Compute how many lines in the data below contain "begin"; answer only with that number.

::::::::::

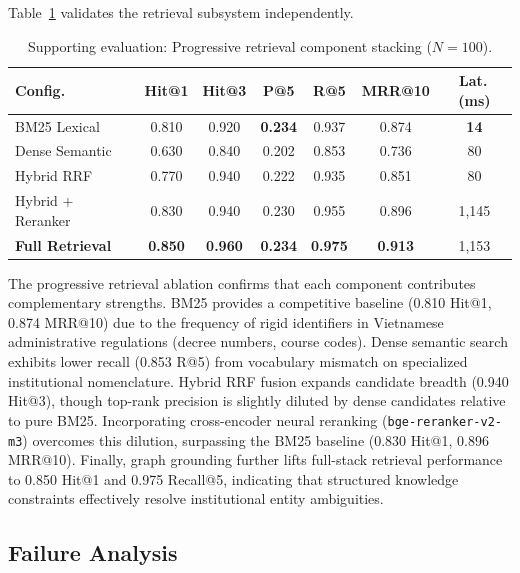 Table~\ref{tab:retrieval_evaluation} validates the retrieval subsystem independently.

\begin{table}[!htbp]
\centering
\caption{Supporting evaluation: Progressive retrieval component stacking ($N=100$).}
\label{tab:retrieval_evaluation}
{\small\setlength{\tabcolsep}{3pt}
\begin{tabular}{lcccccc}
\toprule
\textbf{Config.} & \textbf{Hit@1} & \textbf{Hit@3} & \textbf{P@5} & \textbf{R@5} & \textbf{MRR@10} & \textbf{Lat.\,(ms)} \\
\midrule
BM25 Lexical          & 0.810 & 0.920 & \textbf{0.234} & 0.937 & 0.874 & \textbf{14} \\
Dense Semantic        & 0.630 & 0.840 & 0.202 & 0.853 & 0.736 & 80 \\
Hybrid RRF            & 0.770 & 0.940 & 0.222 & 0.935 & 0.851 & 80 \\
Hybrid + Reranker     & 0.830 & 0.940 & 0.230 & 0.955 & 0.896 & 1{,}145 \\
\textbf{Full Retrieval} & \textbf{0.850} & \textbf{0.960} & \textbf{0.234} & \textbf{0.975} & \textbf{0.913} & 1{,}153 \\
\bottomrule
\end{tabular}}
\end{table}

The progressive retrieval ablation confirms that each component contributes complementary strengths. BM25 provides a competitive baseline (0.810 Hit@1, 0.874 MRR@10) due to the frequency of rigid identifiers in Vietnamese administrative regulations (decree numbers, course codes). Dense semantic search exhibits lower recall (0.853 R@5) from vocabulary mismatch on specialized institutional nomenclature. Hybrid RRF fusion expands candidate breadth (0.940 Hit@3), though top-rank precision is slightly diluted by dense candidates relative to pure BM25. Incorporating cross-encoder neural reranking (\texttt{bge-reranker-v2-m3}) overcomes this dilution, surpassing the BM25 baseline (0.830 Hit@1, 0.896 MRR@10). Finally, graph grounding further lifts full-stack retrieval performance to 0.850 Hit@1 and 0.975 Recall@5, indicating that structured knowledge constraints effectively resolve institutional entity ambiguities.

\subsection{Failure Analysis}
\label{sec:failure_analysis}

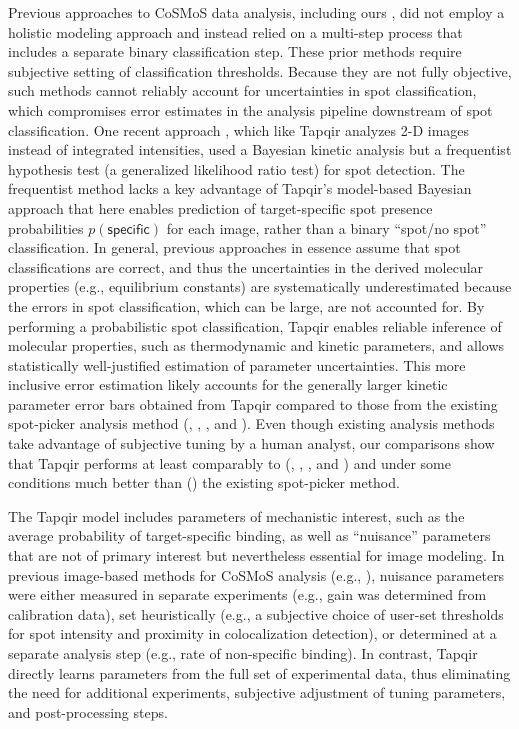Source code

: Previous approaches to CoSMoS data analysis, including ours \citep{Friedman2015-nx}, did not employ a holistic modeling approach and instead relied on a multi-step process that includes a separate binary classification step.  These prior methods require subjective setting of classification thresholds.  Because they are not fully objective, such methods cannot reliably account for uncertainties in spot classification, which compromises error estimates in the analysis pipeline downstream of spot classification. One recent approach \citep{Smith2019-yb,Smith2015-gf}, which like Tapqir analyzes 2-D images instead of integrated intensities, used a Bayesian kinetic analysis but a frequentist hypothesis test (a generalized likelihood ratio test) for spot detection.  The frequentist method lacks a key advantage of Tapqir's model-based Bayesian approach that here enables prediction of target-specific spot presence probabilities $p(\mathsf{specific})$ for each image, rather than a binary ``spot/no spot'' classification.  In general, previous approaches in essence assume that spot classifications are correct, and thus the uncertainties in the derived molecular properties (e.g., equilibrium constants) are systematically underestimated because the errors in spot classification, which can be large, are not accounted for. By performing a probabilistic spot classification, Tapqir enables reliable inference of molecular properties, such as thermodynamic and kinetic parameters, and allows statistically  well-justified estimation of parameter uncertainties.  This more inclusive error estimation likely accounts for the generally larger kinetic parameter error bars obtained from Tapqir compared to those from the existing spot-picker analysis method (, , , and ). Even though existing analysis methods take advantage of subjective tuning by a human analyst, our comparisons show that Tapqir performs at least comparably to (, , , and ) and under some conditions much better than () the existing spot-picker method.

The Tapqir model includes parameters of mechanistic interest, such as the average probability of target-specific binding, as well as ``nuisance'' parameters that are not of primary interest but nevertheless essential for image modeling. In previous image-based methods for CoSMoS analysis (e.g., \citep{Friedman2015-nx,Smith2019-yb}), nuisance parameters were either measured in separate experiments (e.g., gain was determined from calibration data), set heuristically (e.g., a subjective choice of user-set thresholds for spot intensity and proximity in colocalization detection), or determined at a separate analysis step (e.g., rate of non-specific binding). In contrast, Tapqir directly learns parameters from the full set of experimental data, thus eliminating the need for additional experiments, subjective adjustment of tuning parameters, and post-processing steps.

::::::::::

[RESULT OF THIS EXERCISE]: 2